It’s particularly interesting and amusing to note that, despite punk’s efforts to cleanse the world of all things prog, Marillion embody the punk spirit more so than a group of spiky-tops in bondage kecks. Last time out, the veterans upset the mainstream’s order of things by mobilising their vast internet following into pushing the band back into the Top 10 singles chart for the first time in seventeen years. Now, on their fourteenth album, Marillion have once again stuck a collective two fingers up to the scene whores on ‘Most Toys’. Subtly, mind, as only a band as articulate as Marillion would know how.

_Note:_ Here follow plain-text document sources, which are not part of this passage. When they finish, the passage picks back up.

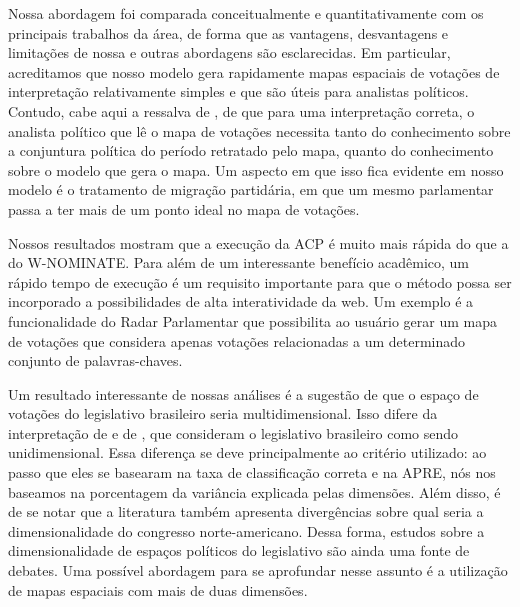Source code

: \documentclass[
	article,			%
	12pt,				%
    twoside,			%
	a4paper,			%
	english,			%
	french,				%
	spanish,			%
	brazil,				%
	]{abntex2}
\newcommand\wnominate{W-NOMINATE\xspace}
\begin{document}
Nossa abordagem foi comparada conceitualmente e quantitativamente com os principais trabalhos da área, de forma que as vantagens, desvantagens e limitações de nossa e outras abordagens são esclarecidas. Em particular, acreditamos que nosso modelo gera rapidamente mapas espaciais de votações de interpretação relativamente simples e que são úteis para analistas políticos.
%
Contudo, cabe aqui a ressalva de , de que para uma interpretação correta, o analista político que lê o mapa de votações necessita tanto do conhecimento sobre a conjuntura política do período retratado pelo mapa, quanto do conhecimento sobre o modelo que gera o mapa. Um aspecto em que isso fica evidente em nosso modelo é o tratamento de migração partidária, em que um mesmo parlamentar passa a ter mais de um ponto ideal no mapa de votações.

Nossos resultados mostram que a execução da ACP é muito mais rápida do que a do \wnominate. Para além de um interessante benefício acadêmico, um rápido tempo de execução é um requisito importante para que o método possa ser incorporado a possibilidades de alta interatividade da web. Um exemplo é a funcionalidade do Radar Parlamentar que possibilita ao usuário gerar um mapa de votações que considera apenas votações relacionadas a um determinado conjunto de palavras-chaves.

Um resultado interessante de nossas análises é a sugestão de que o espaço de votações do legislativo brasileiro seria multidimensional. Isso difere da interpretação de  e de , que consideram o legislativo brasileiro como sendo unidimensional. Essa diferença se deve principalmente ao critério utilizado: ao passo que eles se basearam na taxa de classificação correta e na APRE, nós nos baseamos na porcentagem da variância explicada pelas dimensões.
Além disso, é de se notar que a literatura também apresenta divergências sobre qual seria a dimensionalidade do congresso norte-americano. 
%
Dessa forma, estudos sobre a dimensionalidade de espaços políticos do legislativo são ainda uma fonte de debates. Uma possível abordagem para se aprofundar nesse assunto é a utilização de mapas espaciais com mais de duas dimensões.
\end{document}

Almost thirty years into their career (eighteen of which, unbelievably, fronted by Fish’s replacement, Steve Hogarth) and Marillion wisely keep one eye on their reputation and the other on the contemporary. Whilst there’s plenty here to keep the ‘Web’ Massive happy, the millions who rush out and buy Coldplay and Keane records will also find ‘Somewhere Else’ a satisfying listen.

There’s no big stadium rock anthem in the vein of ‘Kayleigh’ or ‘Lavender’. Much of the album is sombre and world-weary in tone, the funereal ‘A Voice From The Past’ a particular standout combining Hogarth’s passionate vocals with Mark Kelly’s desolate piano chords. But the airy soundscapes of ‘See It Like A Baby’, as good as mid-80s U2, lifts the mood somewhat.

Overall, ‘Somewhere Else’ is a treat for the thinking rocker.